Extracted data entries
= = =

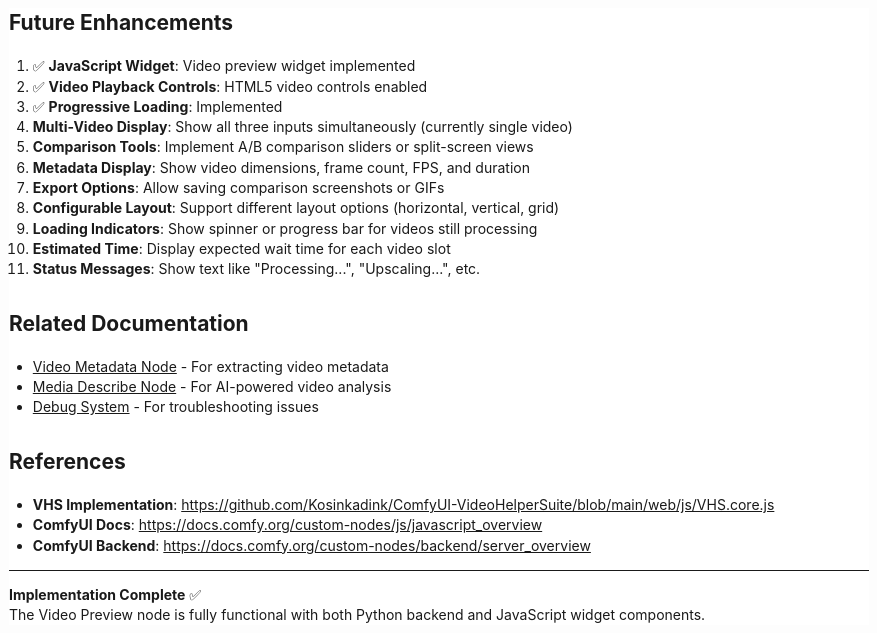 ## Future Enhancements

1. ✅ **JavaScript Widget**: Video preview widget implemented
2. ✅ **Video Playback Controls**: HTML5 video controls enabled
3. ✅ **Progressive Loading**: Implemented
4. **Multi-Video Display**: Show all three inputs simultaneously (currently single video)
5. **Comparison Tools**: Implement A/B comparison sliders or split-screen views
6. **Metadata Display**: Show video dimensions, frame count, FPS, and duration
7. **Export Options**: Allow saving comparison screenshots or GIFs
8. **Configurable Layout**: Support different layout options (horizontal, vertical, grid)
9. **Loading Indicators**: Show spinner or progress bar for videos still processing
10. **Estimated Time**: Display expected wait time for each video slot
11. **Status Messages**: Show text like "Processing...", "Upscaling...", etc.

## Related Documentation

- [Video Metadata Node](../video-metadata/VIDEO_METADATA.md) - For extracting video metadata
- [Media Describe Node](../media-describe/MEDIA_DESCRIBE.md) - For AI-powered video analysis
- [Debug System](../../infrastructure/debug/) - For troubleshooting issues

## References

- **VHS Implementation**: https://github.com/Kosinkadink/ComfyUI-VideoHelperSuite/blob/main/web/js/VHS.core.js
- **ComfyUI Docs**: https://docs.comfy.org/custom-nodes/js/javascript_overview
- **ComfyUI Backend**: https://docs.comfy.org/custom-nodes/backend/server_overview

---

**Implementation Complete** ✅  
The Video Preview node is fully functional with both Python backend and JavaScript widget components.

= = =

The response should be the lines from the one containing "8. **Configurable Layout**: Support" through the last line of the data, set down exactly and with no other line.

Answer for this exercise —
8. **Configurable Layout**: Support different layout options (horizontal, vertical, grid)
9. **Loading Indicators**: Show spinner or progress bar for videos still processing
10. **Estimated Time**: Display expected wait time for each video slot
11. **Status Messages**: Show text like "Processing...", "Upscaling...", etc.

## Related Documentation

- [Video Metadata Node](../video-metadata/VIDEO_METADATA.md) - For extracting video metadata
- [Media Describe Node](../media-describe/MEDIA_DESCRIBE.md) - For AI-powered video analysis
- [Debug System](../../infrastructure/debug/) - For troubleshooting issues

## References

- **VHS Implementation**: https://github.com/Kosinkadink/ComfyUI-VideoHelperSuite/blob/main/web/js/VHS.core.js
- **ComfyUI Docs**: https://docs.comfy.org/custom-nodes/js/javascript_overview
- **ComfyUI Backend**: https://docs.comfy.org/custom-nodes/backend/server_overview

---

**Implementation Complete** ✅  
The Video Preview node is fully functional with both Python backend and JavaScript widget components.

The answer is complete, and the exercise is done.